SANTA CLARA, Calif. -- As he enters unrestricted free agency for the second time in as many years, San Francisco 49ers free safety Jimmie Ward knows one thing: The second part of his job title is going to remain the same.
"As long as I play safety, that's the main thing," Ward said. "As long as I'm at safety, I'll be good."
Ward, who has split his time at cornerback, nickel corner and free safety during his career, has repeatedly made it clear that he won't consider offers from teams that want him to change positions again. He has found a home at free safety.
The next question is where, exactly, his next actual NFL home will be.
For the Niners, who have plenty of in-house business to take care of, keeping Ward on deal similar to the four-year, $24 million contract Kenny Vaccaro signed with Tennessee or the three-year, $22.5 million pact Tashaun Gipson signed with Houston last offseason would seem to be reasonable, though Ward might be able to command more.
Where he fits in the Niners' puzzle will be greatly affected by what happens with others, such as pending free agents Arik Armstead and Emmanuel Sanders, as well as foundational players due lucrative extensions such as tight end George Kittle and defensive tackle DeForest Buckner.
Considering all that Ward and the Niners have been through together the past six seasons, it's hard to imagine him playing for anyone else. San Francisco drafted him with the No. 30 overall pick in 2014 and has stuck with him through the myriad injuries that have plagued his career.
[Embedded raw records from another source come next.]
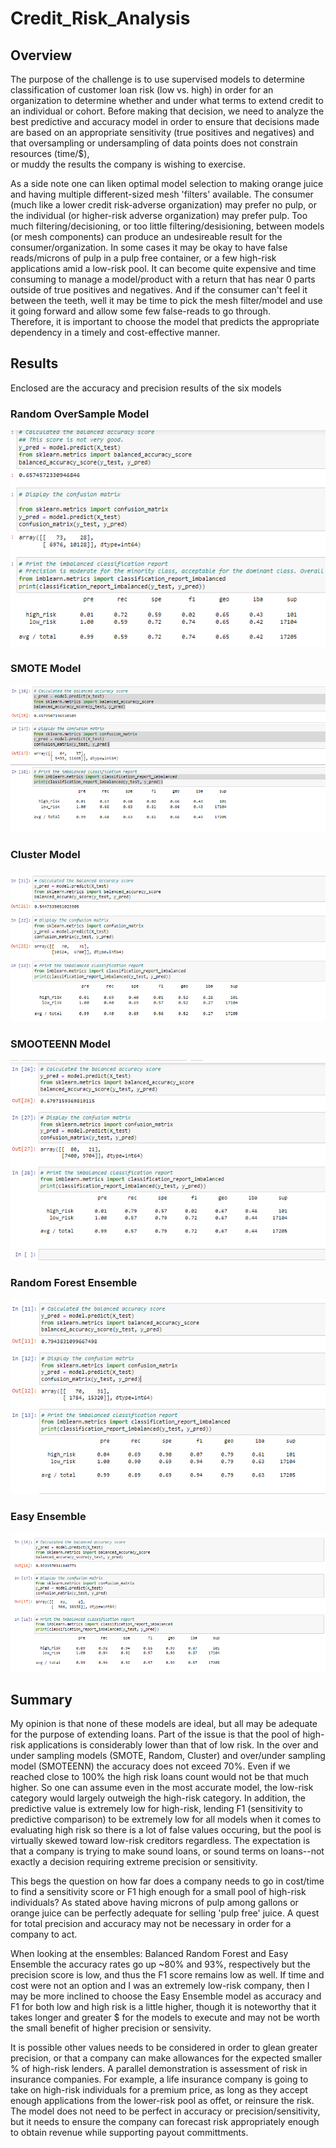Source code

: # Credit_Risk_Analysis

## Overview 
The purpose of the challenge is to use supervised models to determine classification of customer loan risk (low vs. high) in order for an organization to determine whether and under what terms to extend credit to an individual or cohort. 
Before making that decision, we need to analyze the best predictive and accuracy model in order to ensure that decisions made are based on an appropriate sensitivity (true positives and negatives) and that oversampling or undersampling of data points does not constrain resources (time/$),    
or muddy the results the company is wishing to exercise.  

As a side note one can liken optimal model selection to making orange juice and having multiple different-sized mesh 'filters' available. The consumer (much like a lower credit risk-adverse organization) may prefer no pulp, or the individual (or higher-risk adverse organization) may prefer pulp. 
Too much filtering/decisioning, or too little filtering/desisioning, between models (or mesh components) can produce an undesireable result for the consumer/organization. In some cases it may be okay to have false reads/microns of pulp in a pulp free container, or a few high-risk applications amid a low-risk pool. It can become quite expensive and time consuming 
to manage a model/product with a return that has near 0 parts outside of true positives and negatives. And if the consumer can't feel it between the teeth, well it may be time to pick the mesh filter/model and use it going forward and allow some few false-reads to go through.    
Therefore, it is important to choose the model that predicts the appropriate dependency in a timely and cost-effective manner.   

## Results 
Enclosed are the accuracy and precision results of the six models 

### Random OverSample Model
![Exhibit1](https://github.com/ljlodl5/Credit_Risk_Analysis/blob/main/Random%20Sampling.PNG)

### SMOTE Model

![Exhibit2](https://github.com/ljlodl5/Credit_Risk_Analysis/blob/main/Smote%20Sampling.PNG)

### Cluster Model

![Exhibit3](https://github.com/ljlodl5/Credit_Risk_Analysis/blob/main/Cluster%20Sampling.PNG)

### SMOOTEENN Model

![Exhibit4](https://github.com/ljlodl5/Credit_Risk_Analysis/blob/main/Smoteen%20Sampling.PNG)

### Random Forest Ensemble 

![Exhibit5](https://github.com/ljlodl5/Credit_Risk_Analysis/blob/main/Balanced%20Random%20Forest%20Sampling.PNG)

### Easy Ensemble 

![Exhibit6](https://github.com/ljlodl5/Credit_Risk_Analysis/blob/main/Easy%20Ensemble%20Classifier.PNG)



## Summary 
My opinion is that none of these models are ideal, but all may be adequate for the purpose of extending loans. Part of the issue is that the pool of high-risk applications is considerably lower than that of low risk.
In the over and under sampling models (SMOTE, Random, Cluster) and over/under sampling model (SMOTEENN) the accuracy does not exceed 70%. Even if we reached close to 100% the high risk loans count would not be that much higher. So one can assume even in the most accurate model, the low-risk category would largely outweigh the high-risk category. 
In addition, the predictive value is extremely low for high-risk, lending F1 (sensitivity to predictive comparison) to be extremely low for all models when it comes to evaluating high risk so there is a lot of false values occuring, but the pool is virtually skewed toward low-risk creditors regardless. 
The expectation is that a company is trying to make sound loans, or sound terms on loans--not exactly a decision requiring extreme precision or sensitivity.  

This begs the question on how far does a company needs to go in cost/time to find a sensitivity score or F1 high enough for a small pool of high-risk individuals?
As stated above having microns of pulp among gallons or orange juice can be perfectly adequate for selling 'pulp free' juice. A quest for total precision and accuracy may not be necessary in order for a company to act.  

When looking at the ensembles: Balanced Random Forest and Easy Ensemble the accuracy rates go up ~80% and 93%, respectively but the precision score is low, and thus the F1 score remains low as well. 
If time and cost were not an option and I was an extremely low-risk company, then I may be more inclined to choose the Easy Ensemble model as accuracy and F1 for both low and high risk is a little higher, though it is noteworthy that it takes longer and greater $ for the models to execute and may not be worth the small benefit of higher precision or sensivity.

It is possible other values needs to be considered in order to glean greater precision, or that a company can make allowances for the expected smaller % of high-risk lenders. 
A parallel demonstration is assessment of risk in insurance companies. For example, a life insurance company is going to take on high-risk individuals for a premium price, as long as they accept enough applications from the lower-risk pool as offet, or reinsure the risk.
The model does not need to be perfect in accuracy or precision/sensitivity, but it needs to ensure the company can forecast risk appropriately enough to obtain revenue while supporting payout committments.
That commitment hasn't gone unnoticed by Ward, who acknowledges that it will be a factor in his decision as he heads toward free agency.
"I have no clue what's next," Ward said. "The offseason is like a wild card. I would love to stay with the 49ers, but you never know. They've got a lot of great guys on this football team. They've got to lock some guys in too, so I don't know.
"They know they've got the upper hand in this situation. I've been here for six years. It just depends on what happens. Business is business."
It was only a year ago that the thought of Ward returning to the 49ers seemed like a long shot. He completed his third straight abbreviated year in which he ended the season on injured reserve and the Niners had been connected to possible free agents such as Earl Thomas as replacements.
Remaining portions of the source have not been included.